Money or other property entrusted to an estate agent in his /her capacity as an estate agent. If money is, for example, entrusted to an attorney, not in his capacity as an estate agent but in his capacity as an attorney, no claim will lie against the fund should the attorney steal those monies. Similarly, monies paid to an estate agent for investment purpose, such as in the financial market, cannot be regarded as money paid to that person in his capacity as an estate agent since the investment of the moneys in the financial market is not a defined activity of the estate agents.

Money collected or received by an estate agent and payable in respect of, or on account of, any estate agency service and moneys, including insurance premiums, collected or received by an estate agent and payable in respect of any immovable property, business undertaking or contract for the building or erection of any improvements on immovable property. (Section 32(2) (a))

These monies will not always necessarily be entrusted to an estate agent in his/her capacity as an estate agent. For example, if a buyer and a seller who have privately concluded the sale of the seller’s property without the intervention of an estate agent, agree between themselves, that the deposit payable in respect of the purchase should be held in trust by an estate agent forthe benefit of the seller the estate agent will not receive the deposit in his/her capacity as an estate agent since estate agent was not involved inthe main transaction.
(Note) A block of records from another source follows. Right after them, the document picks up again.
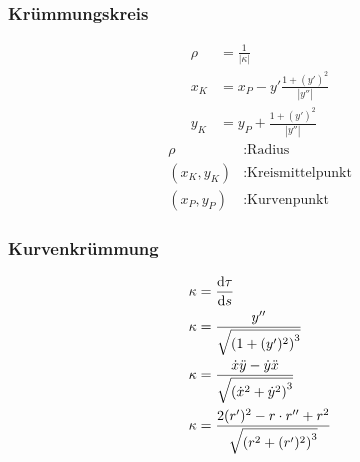 \newpage
\subsubsection*{Krümmungskreis}
\begin{multicols}{2}
\vfill{
\begin{align*} 
\rho&=\frac{1}{|\kappa|}\\
x_K&=x_P-y'\frac{1+(y')^2}{|y''|}\\
y_K&=y_P+\frac{1+(y')^2}{|y''|}
\end{align*}}
\vfill
\begin{align*}
\rho&: \text{Radius}\\
\left(x_K, y_K \right)&: \text{Kreismittelpunkt} \\
\left( x_P, y_P \right)&: \text{Kurvenpunkt}
\end{align*}
\vfill
\end{multicols}

\subsubsection*{Kurvenkrümmung}
\begin{align*} 
\kappa&=\frac{\mathop{}\!\mathrm{d} \tau}{\mathop{}\!\mathrm{d} s}\\
\kappa&=\frac{y''}{\sqrt{\left(1+(y')^2\right)^3}}\\
\kappa&=\frac{\dot{x}\ddot{y}-\dot{y}\ddot{x}}{\sqrt{\left(\dot{x}^2+\dot{y}^2\right)^3}}\\
\kappa&=\frac{2(r')^2-r\cdot r''+r^2}{\sqrt{\left(r^2+(r')^2\right)^3}}
\end{align*} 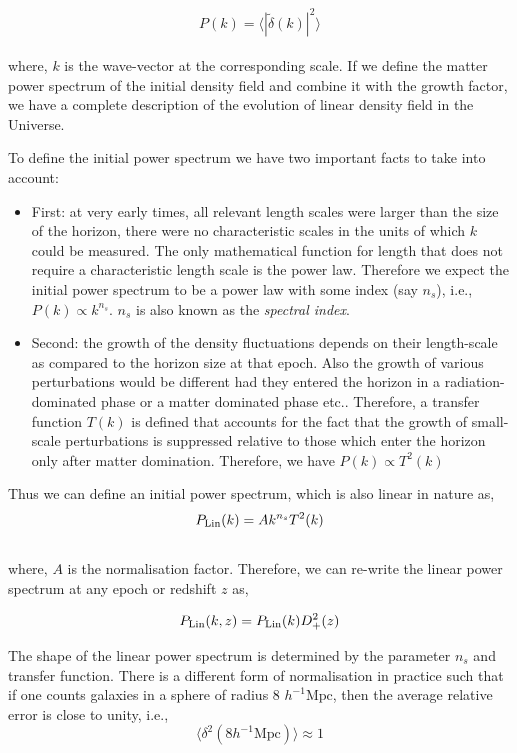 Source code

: \begin{equation}
		P(k)  =  \langle |\tilde{\delta}(k) |^2\rangle 
		\label{eqn:pkk}
\end{equation}
\\
where, $k$ is the wave-vector at the corresponding scale. If we 
define the matter power spectrum of the initial density field and combine
it with the growth factor, we have a complete description of the evolution 
of linear density field in the Universe. 

To define the initial power spectrum we have two important facts to 
take into account:
\begin{itemize}
  \item	First: at very early times, all relevant length scales
	were larger than the size of the horizon, there were no characteristic scales
	in the units of which $k$ could be measured. The only mathematical function
	for length that does not require a characteristic length scale is
	the power law. Therefore we expect the initial power spectrum to be a power
	law with some index (say $n_s$), i.e., $P(k)\propto k^{n_s}$. $n_s$ is also known
	as the {\it spectral index}.
  \item Second: the growth of the density fluctuations depends on their length-scale
  	as compared to the horizon size at that epoch. Also the growth of various
  	perturbations would be different had they entered the horizon in a radiation-
  	dominated phase or a matter dominated phase etc.. Therefore, a transfer function $T(k)$
  	is defined that accounts for the fact that the growth of small-scale perturbations
  	is suppressed relative to those which enter the horizon only after matter domination.
  	Therefore, we have $P(k) \propto T^2(k)$ 
\end{itemize}

Thus we can define an initial power spectrum, which is also linear in nature as,
\begin{equation}
	P_{\rm Lin}(k) = A k^{n_s} T^2(k)
\end{equation}
\\
where, $A$ is the normalisation factor. Therefore, we can re-write the linear
power spectrum at any epoch or redshift $z$ as,

\begin{equation}
	P_{\rm Lin}(k,z) = P_{\rm Lin}(k) D^2_+(z)
\end{equation}

The shape of the linear power spectrum is determined by the parameter $n_s$ and 
transfer function. There is a different form of normalisation in 
practice such that if one counts galaxies in a sphere of radius 8 $h^{-1} \mathrm{Mpc}$, then
the average relative error is close to unity, i.e.,
\begin{equation}
	\langle \delta^2(8 h^{-1} \mathrm{Mpc}) \rangle \approx 1 
\end{equation}

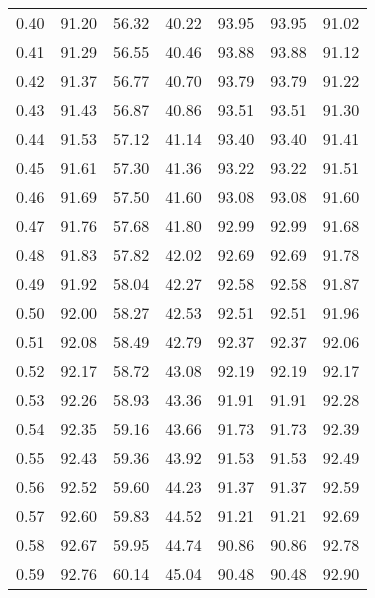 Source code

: \begin{tabular}{|c|c|c|c|c|c|c|}
      0.40 &     91.20 &     56.32 &      40.22 &   93.95 &      93.95 &         91.02 \\
      0.41 &     91.29 &     56.55 &      40.46 &   93.88 &      93.88 &         91.12 \\
      0.42 &     91.37 &     56.77 &      40.70 &   93.79 &      93.79 &         91.22 \\
      0.43 &     91.43 &     56.87 &      40.86 &   93.51 &      93.51 &         91.30 \\
      0.44 &     91.53 &     57.12 &      41.14 &   93.40 &      93.40 &         91.41 \\
      0.45 &     91.61 &     57.30 &      41.36 &   93.22 &      93.22 &         91.51 \\
      0.46 &     91.69 &     57.50 &      41.60 &   93.08 &      93.08 &         91.60 \\
      0.47 &     91.76 &     57.68 &      41.80 &   92.99 &      92.99 &         91.68 \\
      0.48 &     91.83 &     57.82 &      42.02 &   92.69 &      92.69 &         91.78 \\
      0.49 &     91.92 &     58.04 &      42.27 &   92.58 &      92.58 &         91.87 \\
      0.50 &     92.00 &     58.27 &      42.53 &   92.51 &      92.51 &         91.96 \\
      0.51 &     92.08 &     58.49 &      42.79 &   92.37 &      92.37 &         92.06 \\
      0.52 &     92.17 &     58.72 &      43.08 &   92.19 &      92.19 &         92.17 \\
      0.53 &     92.26 &     58.93 &      43.36 &   91.91 &      91.91 &         92.28 \\
      0.54 &     92.35 &     59.16 &      43.66 &   91.73 &      91.73 &         92.39 \\
      0.55 &     92.43 &     59.36 &      43.92 &   91.53 &      91.53 &         92.49 \\
      0.56 &     92.52 &     59.60 &      44.23 &   91.37 &      91.37 &         92.59 \\
      0.57 &     92.60 &     59.83 &      44.52 &   91.21 &      91.21 &         92.69 \\
      0.58 &     92.67 &     59.95 &      44.74 &   90.86 &      90.86 &         92.78 \\
      0.59 &     92.76 &     60.14 &      45.04 &   90.48 &      90.48 &         92.90 \\

\end{tabular}
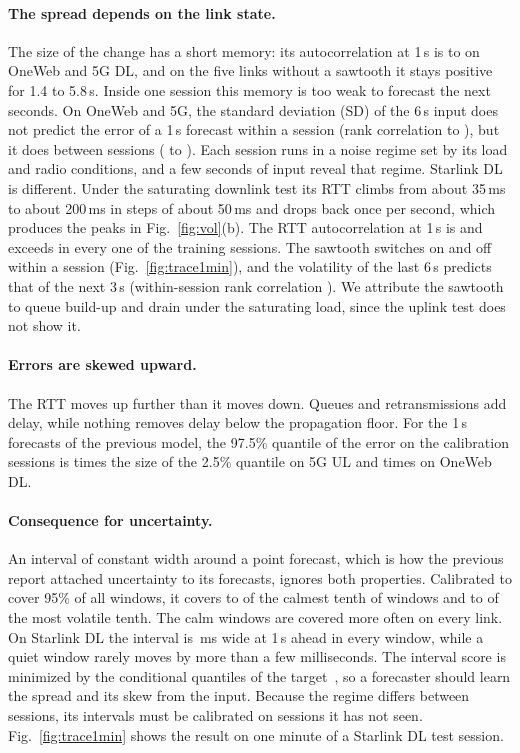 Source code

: \paragraph{The spread depends on the link state.} The size of the change has a short memory: its autocorrelation at 1\,s is \VolAbsdLo{} to \VolAbsdHi{} on OneWeb and 5G DL, and on the five links without a sawtooth it stays positive for 1.4 to 5.8\,s. Inside one session this memory is too weak to forecast the next seconds. On OneWeb and 5G, the standard deviation (SD) of the 6\,s input does not predict the error of a 1\,s forecast within a session (rank correlation \VolWithinLo{} to \VolWithinHi), but it does between sessions (\VolBetweenLo{} to \VolBetweenHi). Each session runs in a noise regime set by its load and radio conditions, and a few seconds of input reveal that regime. Starlink DL is different. Under the saturating downlink test its RTT climbs from about 35\,ms to about 200\,ms in steps of about 50\,ms and drops back once per second, which produces the peaks in Fig.~\ref{fig:vol}(b). The RTT autocorrelation at 1\,s is \VolSLDLlevel{} and exceeds \VolSLDLlevelMin{} in every one of the \VolSLDLnSess{} training sessions. The sawtooth switches on and off within a session (Fig.~\ref{fig:trace1min}), and the volatility of the last 6\,s predicts that of the next 3\,s (within-session rank correlation \VolSLDLrv). We attribute the sawtooth to queue build-up and drain under the saturating load, since the uplink test does not show it.

\paragraph{Errors are skewed upward.} The RTT moves up further than it moves down. Queues and retransmissions add delay, while nothing removes delay below the propagation floor. For the 1\,s forecasts of the previous model, the 97.5\% quantile of the error on the calibration sessions is \SkewQUL{} times the size of the 2.5\% quantile on 5G UL and \SkewOWDL{} times on OneWeb DL.

\paragraph{Consequence for uncertainty.} An interval of constant width around a point forecast, which is how the previous report attached uncertainty to its forecasts, ignores both properties. Calibrated to cover 95\% of all windows, it covers \CovConstCalmLo{} to \CovConstCalmHi{} of the calmest tenth of windows and \CovConstVolLo{} to \CovConstVolHi{} of the most volatile tenth. The calm windows are covered more often on every link. On Starlink DL the interval is \WidConstSLDL\,ms wide at 1\,s ahead in every window, while a quiet window rarely moves by more than a few milliseconds. The interval score is minimized by the conditional quantiles of the target~\cite{gneiting2007strictly}, so a forecaster should learn the spread and its skew from the input. Because the regime differs between sessions, its intervals must be calibrated on sessions it has not seen. Fig.~\ref{fig:trace1min} shows the result on one minute of a Starlink DL test session.

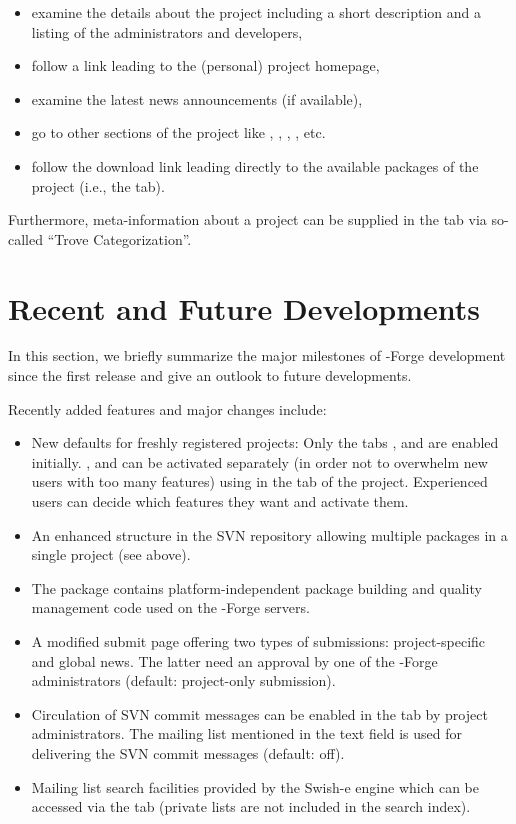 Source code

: \begin{itemize}
\item examine the details about the project including a short
  description and a listing of the administrators and developers,
\item follow a link leading to the (personal) project homepage,
\item examine the latest news announcements (if available),
\item go to other sections of the project like
  , ,
   , , etc.
\item follow the download link leading directly to the available
  packages of the project (i.e., the  tab).
\end{itemize}

Furthermore, meta-information about a project can be supplied in
the  tab via so-called ``Trove Categorization''. 


\section*{Recent and Future Developments}

In this section, we briefly summarize the major milestones of
\R{}-Forge development since the first release and give an outlook to
future developments.

Recently added features and major changes include:

\begin{itemize}
\item New defaults for freshly registered projects: Only the tabs
  ,  and  are enabled
  initially. ,  and 
  can be activated separately (in order not to overwhelm
  new users with too many features) using  in
  the  tab of the project. Experienced users can decide
  which features they want and activate them.
\item An enhanced structure in the SVN repository allowing multiple
  packages in a single project (see above).
\item The \R{} package  \citep{forge:theussl:2008}
  contains platform-independent package
  building and quality management code used on the \R{}-Forge servers.
\item A modified  submit page offering two types of
  submissions: project-specific and global news. The latter
  need an approval by one of the \R{}-Forge administrators (default:
  project-only submission).
\item Circulation of SVN commit messages can be enabled in the
   tab by project administrators. The mailing list mentioned in
  the text field is used for delivering the SVN commit messages
  (default: off). 
\item Mailing list search facilities provided by the Swish-e engine
  which can be accessed via the  tab (private lists
  are not included in the search index).

\end{itemize}

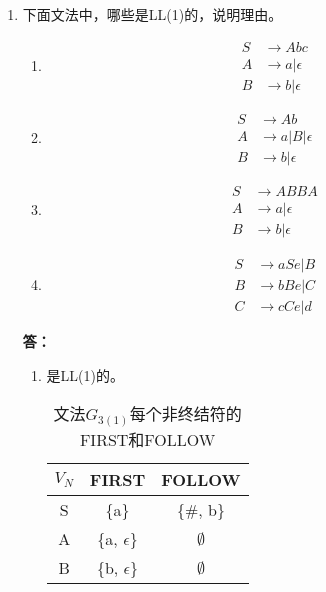 \begin{enumerate}[1.]
    
    \item 下面文法中，哪些是LL(1)的，说明理由。
    
        \begin{enumerate}[(1)]
            \item
            \begin{align*}
                S & \to Abc \\
                A & \to a | \epsilon \\
                B & \to b | \epsilon
            \end{align*}
            
            \item
            \begin{align*}
                S & \to Ab \\
                A & \to a | B | \epsilon \\
                B & \to b | \epsilon
            \end{align*}
            
            \item
            \begin{align*}
                S & \to ABBA \\
                A & \to a | \epsilon \\
                B & \to b | \epsilon
            \end{align*}
            
            \item
            \begin{align*}
                S & \to aSe | B \\
                B & \to bBe | C \\
                C & \to cCe | d
            \end{align*}
        \end{enumerate}
        
        \textbf{答：}
        
        \begin{enumerate}[(1)]
            \item 是LL(1)的。
            \begin{table}[H]
                \centering
                \begin{tabular}{|c|c|c|}
                    \hline
                    $V_N$ & FIRST & FOLLOW \\
                    \hline
                    S & \{a\} & \{\#, b\} \\
                    \hline
                    A & \{a, $\epsilon$\} & $\emptyset$ \\
                    \hline
                    B & \{b, $\epsilon$\} & $\emptyset$ \\
                    \hline
                \end{tabular}
                \caption{文法$G_{3(1)}$每个非终结符的FIRST和FOLLOW}
                \label{tab:G3_1FF}
            \end{table}
            

\end{enumerate}
\end{enumerate}
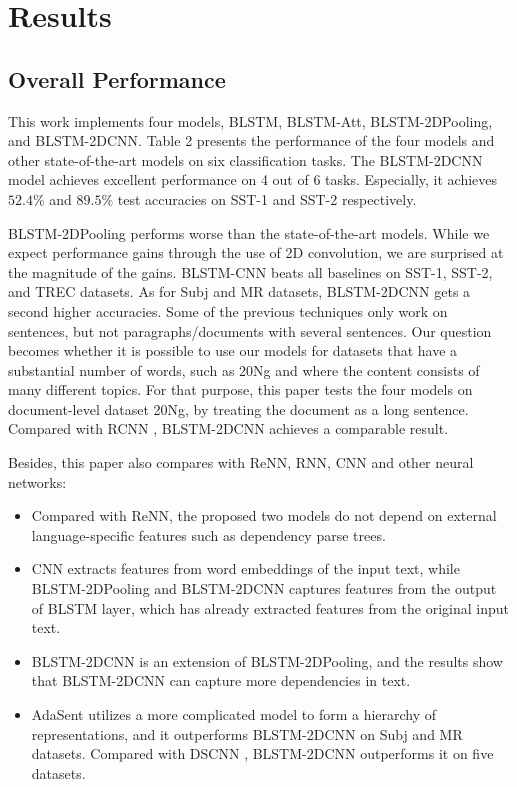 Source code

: \documentclass[11pt]{article}
\begin{document}
\section{Results}
\subsection{Overall Performance}
This work implements four models, BLSTM, BLSTM-Att, BLSTM-2DPooling, and BLSTM-2DCNN. Table 2 presents the performance of the four models and other state-of-the-art models on six classification tasks. The BLSTM-2DCNN model achieves excellent performance on 4 out of 6 tasks. Especially, it achieves $52.4\%$ and $89.5\%$ test accuracies on SST-1 and SST-2 respectively.




BLSTM-2DPooling performs worse than the state-of-the-art models. While we expect performance gains through the use of 2D convolution, we are surprised at the magnitude of the gains. BLSTM-CNN beats all baselines on SST-1, SST-2, and TREC datasets. As for Subj and MR datasets, BLSTM-2DCNN gets a second higher accuracies. 
Some of the previous techniques only work on sentences, but not paragraphs/documents with several sentences. Our question becomes whether it is possible to use our models for datasets that have a substantial number of words, such as 20Ng and where the content consists of many different topics. For that purpose, this paper tests the four models on document-level dataset 20Ng, by treating the document as a long sentence. Compared with RCNN \cite{lai2015recurrent}, BLSTM-2DCNN achieves a comparable result.

Besides, this paper also compares with ReNN, RNN, CNN and other neural networks:
\begin{itemize}
\item{Compared with ReNN, the proposed two models do not depend on  external language-specific features such as dependency parse trees.}

\item{CNN extracts features from word embeddings of the input text, while BLSTM-2DPooling and BLSTM-2DCNN captures features from the output of BLSTM layer, which has already extracted features from the original input text.}

\item{BLSTM-2DCNN is an extension of BLSTM-2DPooling, and the results show that BLSTM-2DCNN can capture more dependencies in text.}

\item{AdaSent utilizes a more complicated model to form a hierarchy of representations, and it outperforms BLSTM-2DCNN on Subj and MR datasets. Compared with DSCNN \cite{zhang2016dependency}, BLSTM-2DCNN outperforms it on five datasets.}
\end{itemize}
 
\end{document}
Where an estate agent’s employee steals money paid to an estate agent a claim will not lie against the fund unless the employee concerned is also an estate agent. If the theft is committed by, say, a cashier who is not an estate agent there is no claim against the fund. The firm would be held vicariously responsible to reimburse the stolen monies.

The failure of a principal estate agent to open and keep a separate trust account with a bank and /or the failure of a principal estate agent and /or persons in the service of that principal estate agent forthwith to deposit into the principal‘s trust account all monies held or received by the principal or persons in the (section 32(1)

Section 32(1) of the Act requires an estate agent to keep one or more trust account and forthwith to deposit therein all moneys held or received by that person, in the capacity of an estate agent, on behalf of any person. Monies held or received by an estate agent‘s employee on behalf of anyother person must also forthwith be deposited into the trust account.

No claim against the fund would lie if, for instance, a non estate agent cashier steals money which has already been paid by the estate agent into trust account. In such case the claimant has a claim against the firm itself or the cashier personally. It is for this reason that the Board recommends that all estate agents firms should duly assess risk and take out insurance cover to provide for these eventualities

The failure of the principal estate agent to retain trust monies in the firm’s trust account until lawfully entitled, or lawfully instructed, to make payment therefrom (section32(2)(e))

In terms of section 32(2)(e) of the Act an estate agent must retain all monies in his/her trust account until lawfully entitled or entrusted to make payment from the trust account to any person. A claim would, for example lie against the fund where the purchaser of a proposed sectional title unit suffered a loss because the developer of the scheme was liquidated before the completion of the development and the estate agent to whom a buyer had entrusted a deposit had paid the deposit from his/her trust account to the developer prior to the opening of the sectional register. Under such circumstances the estate agent will have prematurely released monies from the trust account resulting in pecuniary loss.